Luke 10:38-42.   When Jesus arrived, Martha assumed that the traditional hospitality was the duty that she had to attend to immediately.  Jesus saw it differently.  On his arrival Jesus felt that it was his duty to bring divine life to anyone who wished to receive it.   Heaven had a greater responsibility to offer hospitality than earth because what heaven has to offer is far more important than what earth has to offer.  The Lord said to Martha in response to her concern that many things needed to be done: “There is need of only one thing.”  “Mary, who sat beside the Lord at his feet listening to him speak,” was seeking that one thing that was necessary: the love of God that enables us to be as loving as God is loving, by opening ourselves to have Christ live in us sharing his divine life with us.  In this Sunday’s second reading, Paul declares what Jesus had already made known to Mary, the mystery that was hidden for ages: “it is Christ in us, the hope for glory.”  In John 17:26, Jesus says, “I made known to them your name (that is, God himself) and I will make it known (continue to make God known), that the love with which you loved me may be in them and I in them.”  The only way to have God’s love in us is to have God himself in us.  Jesus said in John 15: 5b: “Whoever remains in and I in him will bear much fruit, because without me you can do nothing.” The fruit that we will bear is his love and the results of having his love within us.  Jesus is calling upon us to make his presence within us and his never ending hospitality of his being our life source.   His hospitality is his pouring his life into us as the core of our lives.  Without him pouring his divine life or grace into us we become just another animal of this earth, spiritually dead.

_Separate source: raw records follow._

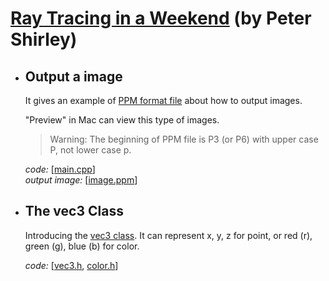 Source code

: # [Ray Tracing in a Weekend](https://raytracing.github.io/books/RayTracingInOneWeekend.html) (by Peter Shirley)

* ## Output a image 

   It gives an example of [PPM format file](http://netpbm.sourceforge.net/doc/ppm.html) about how to output images.

   "Preview" in Mac can view this type of images.
   > Warning: The beginning of PPM file is P3 (or P6) with upper case P, not lower case p.

   *code:* [[main.cpp](https://github.com/yinghua-cs/Ray-Tracing/blob/main/Ray-Tracing-in-a-weekend/main.cpp)]  
   *output image:* [[image.ppm](https://github.com/yinghua-cs/Ray-Tracing/blob/main/Ray-Tracing-in-a-weekend/image.ppm)]


* ## The vec3 Class

   Introducing the [vec3 class](https://github.com/yinghua-cs/Ray-Tracing/blob/main/Ray-Tracing-in-a-weekend/vec3.h). It can represent x, y, z for point, or red (r), green (g), blue (b) for color. 

   *code:* [[vec3.h](https://github.com/yinghua-cs/Ray-Tracing/blob/main/Ray-Tracing-in-a-weekend/vec3.h), [color.h](https://github.com/yinghua-cs/Ray-Tracing/blob/main/Ray-Tracing-in-a-weekend/color.h)]



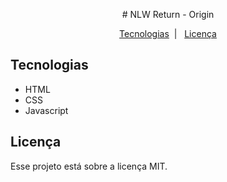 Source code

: <p align="center"># NLW Return - Origin</p>
<p align="center">
    <a href="#tecnologias">Tecnologias</a>&nbsp;&nbsp;|&nbsp;&nbsp;
    <a href="#licença">Licença</a>
<p>

## Tecnologias
- HTML
- CSS
- Javascript

## Licença
Esse projeto está sobre a licença MIT.
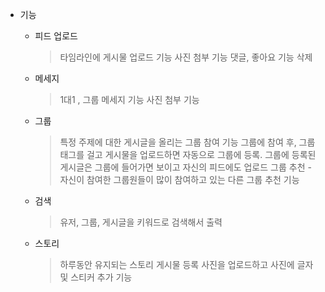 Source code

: * 기능

    - 피드 업로드
        > 타임라인에 게시물 업로드 기능
        > 사진 첨부 기능
        > 댓글, 좋아요 기능
        > 삭제

    - 메세지
        > 1대1 , 그룹 메세지 기능
        > 사진 첨부 기능

    - 그룹
        > 특정 주제에 대한 게시글을 올리는 그룹 참여 기능
        > 그룹에 참여 후, 그룹 태그를 걸고 게시물을 업로드하면 자동으로 그룹에 등록.
          그룹에 등록된 게시글은 그룹에 들어가면 보이고 자신의 피드에도 업로드
        > 그룹 추천
            - 자신이 참여한 그룹원들이 많이 참여하고 있는 다른 그룹 추천 기능
    
    - 검색
        > 유저, 그룹, 게시글을 키워드로 검색해서 출력

    - 스토리
        > 하루동안 유지되는 스토리 게시물 등록
        > 사진을 업로드하고 사진에 글자 및 스티커 추가 기능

Colossians 1:24-28.   “Now I rejoice in my sufferings for your sake, and in my flesh I am filling up what is lacking in the afflictions of Christ on behalf of his body, which is the church.” It is not natural but rather above the natural to rejoice in sufferings.  I have always thought of what is natural to the living beings of this world is to seek pleasure or good feelings and avoid pain and upset. Although this definition is quite simplistic I think it is helpful.  As long as we are in this world there must be some degree of suffering and pain. This world is not paradise. In John 14:27 Jesus says, “Peace I leave with you; my peace I give to you. Not as the world gives do I give it to you.  Do not let your hearts be troubled or afraid.”  Did Jesus have peace on the cross: humanly, no because his body was racked with horrific pain; spiritually, yes, because he was at one with the Father’s will.  We live in a world that was paradise but with the tree of good and evil: something good and something bad.  Until we are in heaven completely and totally separated from what is evil, there must be pain and troubles.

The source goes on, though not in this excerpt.